[What you should do] Scan the records for the word "operation". Return each line where it is found.

Collected data:
|---|
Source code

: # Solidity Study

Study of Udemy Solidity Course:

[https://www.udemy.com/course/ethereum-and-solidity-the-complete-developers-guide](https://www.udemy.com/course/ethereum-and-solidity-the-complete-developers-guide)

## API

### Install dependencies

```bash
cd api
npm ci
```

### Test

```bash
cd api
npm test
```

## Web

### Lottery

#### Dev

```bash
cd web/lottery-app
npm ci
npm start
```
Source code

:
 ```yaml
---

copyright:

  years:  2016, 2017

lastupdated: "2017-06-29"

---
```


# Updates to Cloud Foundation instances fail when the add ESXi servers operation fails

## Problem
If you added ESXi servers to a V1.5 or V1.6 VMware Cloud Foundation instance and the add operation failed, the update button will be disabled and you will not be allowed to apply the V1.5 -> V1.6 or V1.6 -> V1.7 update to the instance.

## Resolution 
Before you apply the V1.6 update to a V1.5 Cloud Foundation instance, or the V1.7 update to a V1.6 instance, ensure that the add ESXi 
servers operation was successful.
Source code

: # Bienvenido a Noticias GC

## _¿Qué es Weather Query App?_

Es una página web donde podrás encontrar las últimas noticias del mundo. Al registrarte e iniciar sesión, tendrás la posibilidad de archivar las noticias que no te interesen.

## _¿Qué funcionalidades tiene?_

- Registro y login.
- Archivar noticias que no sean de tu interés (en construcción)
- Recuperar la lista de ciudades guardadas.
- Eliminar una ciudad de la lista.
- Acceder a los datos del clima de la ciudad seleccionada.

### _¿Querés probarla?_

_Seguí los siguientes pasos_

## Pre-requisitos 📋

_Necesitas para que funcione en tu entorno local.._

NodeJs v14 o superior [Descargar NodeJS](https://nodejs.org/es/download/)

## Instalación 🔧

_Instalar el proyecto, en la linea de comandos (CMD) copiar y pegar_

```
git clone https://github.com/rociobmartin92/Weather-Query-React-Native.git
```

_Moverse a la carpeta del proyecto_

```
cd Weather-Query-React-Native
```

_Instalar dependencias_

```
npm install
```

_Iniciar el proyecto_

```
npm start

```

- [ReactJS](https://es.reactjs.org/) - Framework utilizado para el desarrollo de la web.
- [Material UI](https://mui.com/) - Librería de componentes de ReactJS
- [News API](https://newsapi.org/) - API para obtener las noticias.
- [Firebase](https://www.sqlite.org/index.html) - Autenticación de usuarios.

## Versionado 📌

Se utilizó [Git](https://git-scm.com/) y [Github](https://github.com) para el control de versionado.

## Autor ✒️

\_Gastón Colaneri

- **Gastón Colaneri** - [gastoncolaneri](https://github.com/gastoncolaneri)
|---|
[Solution to this problem]
# Updates to Cloud Foundation instances fail when the add ESXi servers operation fails
If you added ESXi servers to a V1.5 or V1.6 VMware Cloud Foundation instance and the add operation failed, the update button will be disabled and you will not be allowed to apply the V1.5 -> V1.6 or V1.6 -> V1.7 update to the instance.
servers operation was successful.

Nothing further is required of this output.